Photographing this sublime world— that so few have set eyes on—is a surreal feeling. Though it does come with it's own unique set of challenges - and I was right to feel intimidated at the prospect.
Trying to capture both the scale and the beauty of the cave becomes a daunting exercise in which photographic improvisation is key.
Most of the time we find ourselves in large stretches of complete darkness, though our campsites are based around the two large dolines—areas in which the ceiling of the cave has collapsed allowing sunlight to pour in from the world above—giving life to the vegetation below.
The need to simultaneously work with different forms of light—both natural and artificial—emerges as a constant challenge.
We use a combination of light sources—head torches, super-powered LED lamps, strobes and sunlight—anything at our disposal. Trying to convey both the depth and scale of the massive caverns is tricky, and requires a coordinated operation involving our guides and porters as human light stands and models - at times taking direction via radio from hundreds of metres away.
In addition, we’re careful not to cause any disturbance to the fragile ecosystem that’s made this place so special.
We’re limited to treading only across already established tracks, meaning that there’s a further constraint in being able to position the camera. Model direction, lens choices and creative use of lighting then became even more important in crafting the image. It's challenging, but here's where experience kicks in. I'm suddenly thankful for all those late night missions out in the field, fumbling around in the darkness, shooting portraits under the stars.
"Backlight him with the LED!"
"Get up on that stalagmite and hold still for 20 seconds!"
"Everybody - head torches on, light up the cavern walls!"
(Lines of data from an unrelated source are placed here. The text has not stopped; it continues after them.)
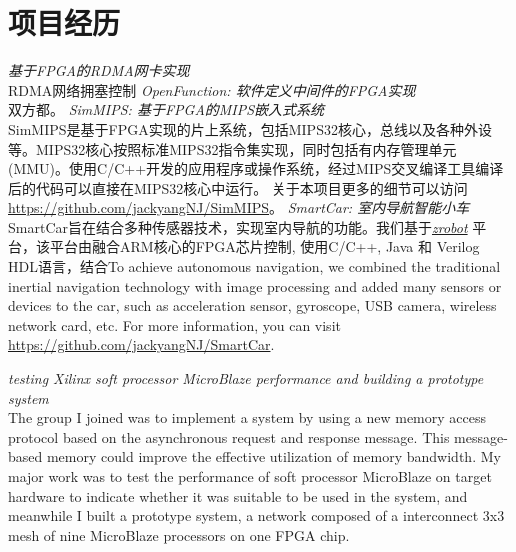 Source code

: \documentclass[11pt,a4paper]{moderncv}
\begin{document}
\section{项目经历}
{
	\smallskip
	\emph{基于FPGA的RDMA网卡实现}
	\medskip \\
	RDMA网络拥塞控制	
}
{
	\smallskip
	\emph{OpenFunction: 软件定义中间件的FPGA实现}
	\medskip \\
	双方都。	
}
{
    \smallskip
    \emph{SimMIPS: 基于FPGA的MIPS嵌入式系统}
    \medskip \\
    SimMIPS是基于FPGA实现的片上系统，包括MIPS32核心，总线以及各种外设等。MIPS32核心按照标准MIPS32指令集实现，同时包括有内存管理单元(MMU)。使用C/C++开发的应用程序或操作系统，经过MIPS交叉编译工具编译后的代码可以直接在MIPS32核心中运行。
    关于本项目更多的细节可以访问 \url{https://github.com/jackyangNJ/SimMIPS}。
}
{
    \smallskip
    \emph{SmartCar: 室内导航智能小车}
    \medskip  \\
    SmartCar旨在结合多种传感器技术，实现室内导航的功能。我们基于\href{http://zrobot.org/}{\emph{zrobot}} 平台，该平台由融合ARM核心的FPGA芯片控制, 使用C/C++, Java 和 Verilog HDL语言，结合To achieve autonomous navigation, we combined the traditional inertial navigation technology with image processing and added many sensors or devices to the car, such as acceleration sensor, gyroscope, USB camera, wireless network card, etc. For more information, you can visit \url{https://github.com/jackyangNJ/SmartCar}.
}

{
    \smallskip
    \emph{testing Xilinx soft processor MicroBlaze performance and building a prototype system}
    \medskip  \\
    The group I joined was to implement a system by using a new memory access protocol based on the asynchronous request and response message.
    This message-based memory could improve the effective utilization of memory bandwidth.
    My major work was to test the performance of soft processor MicroBlaze on target hardware to indicate whether it was suitable to be used in the system, and meanwhile I built a prototype system, a network composed of a interconnect 3x3 mesh of nine MicroBlaze processors on one FPGA chip.
}


\end{document}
It's a mixture of walkie-talkie chatter, as well as good old-fashioned yelling across the vast expanse at each other. We take turns to set their creative agenda; all the while we click away, lost in our own worlds. As everyone slowly finds satisfaction with their shots, a silence starts descending upon the group, bar the odd drip of water hitting the calcite below. Those moments of silence are something I'll always remember from this trip. With the adrenaline of creating the photograph now over, simple appreciation of nature begins.
It's amazing what five days inside a cave can do to you. I'd been thinking about this trip all wrong. The cave wasn't the daunting, anxiety-inducing monster I'd been imagining this whole time. Rather, it was the antidote; an unexpected way of re-aligning myself with my motivations and goals; a chance to self-audit and put my creative journey into perspective.
Rather, it was the antidote; an unexpected way of re-aligning myself with my motivations and goals; a chance to self-audit and put my creative journey into perspective.
Oh and the whole running thing; turns out I really didn't have much to worry about. Sure, it was tough trek, but I'd underestimated myself by a long shot. I'd been training for this hike for years without knowing it. All the previous photography adventures, the getting-up-before-sunrises, the midnight trekking, the miles spent exploring foreign cities on foot, the jumping from airport to airport. Sure, I don't know what it's like to get on an exercise bike or step foot on a treadmill, but I sure as hell know the feeling of lugging a twenty-kilo camera bag up a mountain.
All those struggles—all the things I already did in pursuit of epic photography—prepared me for this. Not only physically, but creatively too. And I think that's something to always remember.
Just by turning up—just by doing it and putting one foot in front of the other—is progress. It may not seem like it at the time, but every day spent pursuing your craft is an opportunity to grow and learn. And before you know it, you're in the remote Vietnam, shooting sunbeams blast through the middle of the world's largest cave. Step by step.